Şahin, aşının üretiminin sürdüğüne dikkati çekerek, çalışmaların hem Almanya'da hem Belçika'da hem de ABD'de devam ettiğini belirterek şöyle devam etti:
"Orada aşı sürekli üretiliyor. Şimdi önemli olan ilk teslimat. Ardından insanlar aşılanmaya başlanabilir. Daha fazla ihtiyaç duyulduğunda sevkiyatı yapacağız. Teslim ettiklerimiz bittiğinde ve ihtiyaç duyulursa yeniden teslimat yapacağız çünkü aşılama da kolay değil. Aşılanması gereken 500 milyonun üzerinde Avrupalı var. Her birinin aydınlatılması lazım. Çok kağıt işi, lojistik konusu var. Bu çok hızlı olmuyor. Benim görüşüme göre yüksek aşı oranını elde etmek yaza kadar sürer."

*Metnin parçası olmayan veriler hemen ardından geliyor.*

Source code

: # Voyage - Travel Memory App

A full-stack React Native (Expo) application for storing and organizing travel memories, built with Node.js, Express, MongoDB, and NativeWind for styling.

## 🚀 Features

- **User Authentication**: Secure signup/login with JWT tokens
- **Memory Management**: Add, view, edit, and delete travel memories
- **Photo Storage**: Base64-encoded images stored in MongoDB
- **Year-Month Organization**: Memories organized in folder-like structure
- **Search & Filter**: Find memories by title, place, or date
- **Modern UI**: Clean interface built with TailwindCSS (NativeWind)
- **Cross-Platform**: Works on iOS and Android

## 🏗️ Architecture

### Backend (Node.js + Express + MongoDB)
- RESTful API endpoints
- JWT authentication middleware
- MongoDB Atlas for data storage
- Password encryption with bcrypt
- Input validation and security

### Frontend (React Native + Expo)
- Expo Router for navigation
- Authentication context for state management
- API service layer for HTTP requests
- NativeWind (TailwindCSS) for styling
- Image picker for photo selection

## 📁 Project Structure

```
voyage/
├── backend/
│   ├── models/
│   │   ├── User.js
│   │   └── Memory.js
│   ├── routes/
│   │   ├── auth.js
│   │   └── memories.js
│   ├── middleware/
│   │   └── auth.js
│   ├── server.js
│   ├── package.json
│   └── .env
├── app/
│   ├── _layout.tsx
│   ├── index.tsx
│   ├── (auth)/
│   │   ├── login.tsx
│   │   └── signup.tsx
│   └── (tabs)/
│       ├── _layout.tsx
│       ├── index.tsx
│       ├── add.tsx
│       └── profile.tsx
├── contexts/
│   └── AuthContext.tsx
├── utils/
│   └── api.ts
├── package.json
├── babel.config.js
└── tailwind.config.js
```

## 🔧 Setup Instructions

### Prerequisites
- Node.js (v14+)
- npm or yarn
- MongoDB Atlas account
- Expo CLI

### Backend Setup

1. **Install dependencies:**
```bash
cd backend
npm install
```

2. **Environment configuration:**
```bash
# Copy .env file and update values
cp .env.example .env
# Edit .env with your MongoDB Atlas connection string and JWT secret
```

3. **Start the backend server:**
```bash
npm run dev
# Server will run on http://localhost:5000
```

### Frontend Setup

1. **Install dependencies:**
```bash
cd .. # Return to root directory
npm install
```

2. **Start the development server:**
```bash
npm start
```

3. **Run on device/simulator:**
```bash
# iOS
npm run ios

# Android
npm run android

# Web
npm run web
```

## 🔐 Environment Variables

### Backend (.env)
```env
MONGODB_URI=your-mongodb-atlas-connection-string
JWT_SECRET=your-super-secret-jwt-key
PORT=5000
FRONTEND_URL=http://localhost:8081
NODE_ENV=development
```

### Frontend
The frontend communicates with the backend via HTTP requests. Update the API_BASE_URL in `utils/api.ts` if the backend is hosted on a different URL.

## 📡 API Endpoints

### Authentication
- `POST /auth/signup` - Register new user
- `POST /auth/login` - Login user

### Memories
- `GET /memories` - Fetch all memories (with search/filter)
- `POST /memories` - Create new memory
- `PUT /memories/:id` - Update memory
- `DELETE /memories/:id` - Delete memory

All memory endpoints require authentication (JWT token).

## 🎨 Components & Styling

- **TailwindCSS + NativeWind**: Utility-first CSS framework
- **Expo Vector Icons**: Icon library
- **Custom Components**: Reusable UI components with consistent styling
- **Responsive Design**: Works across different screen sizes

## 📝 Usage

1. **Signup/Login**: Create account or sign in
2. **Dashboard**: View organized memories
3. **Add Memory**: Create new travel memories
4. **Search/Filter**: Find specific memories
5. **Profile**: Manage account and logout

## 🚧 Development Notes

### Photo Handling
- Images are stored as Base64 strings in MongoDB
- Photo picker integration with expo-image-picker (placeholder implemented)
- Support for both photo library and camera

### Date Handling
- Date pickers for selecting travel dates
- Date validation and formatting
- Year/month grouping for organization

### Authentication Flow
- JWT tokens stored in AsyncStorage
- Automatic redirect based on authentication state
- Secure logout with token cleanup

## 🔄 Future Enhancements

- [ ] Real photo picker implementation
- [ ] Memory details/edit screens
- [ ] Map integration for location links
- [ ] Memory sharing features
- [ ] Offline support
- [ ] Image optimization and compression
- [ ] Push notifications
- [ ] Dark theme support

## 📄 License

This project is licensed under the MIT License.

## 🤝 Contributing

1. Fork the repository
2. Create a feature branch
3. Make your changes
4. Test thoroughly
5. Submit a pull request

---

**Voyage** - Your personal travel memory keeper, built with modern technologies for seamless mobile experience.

"Virüsü asla tamamen yenemeyeceğiz"
Virüs ile mücadelede ne zaman galip gelineceğine ilişkin olarak Şahin, şunları söyledi:
"Virüsü asla tamamen yenemeyeceğiz. Ulaşmak istediğimiz şey, insanların evden çıkamayacakları bu duruma tekrar gelinmemesidir. Bunu, herkes iyi çalışır ve yeterince doz aşıyı teslim edebilirsek başarabiliriz. Buna yaz sonunda ulaşabiliriz. Yazın daha kolay olacak. Bu yaz hayatın neredeyse normal olduğu zamanları siz de fark ettiniz çünkü yazın virüs daha az aktif. İnsanlar da çoğu zaman dışarıda. Dışarıda enfeksiyon kapma olasılığı daha düşük. Önemli olan kışı atlatmamız. Bu ancak herkesin disiplinli olması, kendine ve başkalarına dikkat etmesiyle mümkündür. Diğer taraftan gelecek kışa girmeden önce insanların yüzde 60-70'inin aşı olması çok önemli. O zaman tekrar kapanmaya girmek zorunda olmayacağımızı söyleyebiliriz."
"Üniversiteye gittiğim için şanslıydım"
Şahin, "Almanya'da entegrasyon konusunda örnek olarak görülüyorsunuz. Kendinizi rol model olarak görüyor musunuz?" şeklindeki soruya şu yanıtı verdi:
"Hayır. Üniversiteye gittiğim için şanslıydım. Bazı şeyleri iyi yapabildiğim için şanslıyım. Harika insanlarla olduğum için şanslıyım. Her insanın bir rol model olduğuna inanıyorum. Görevinin ve yeteneklerinin arkasından giden, başkalarına saygılı davranan, ebeveynlerine saygı duyan herkes rol modeldir. Her insanın yapması gereken neyse onu yapıyorum."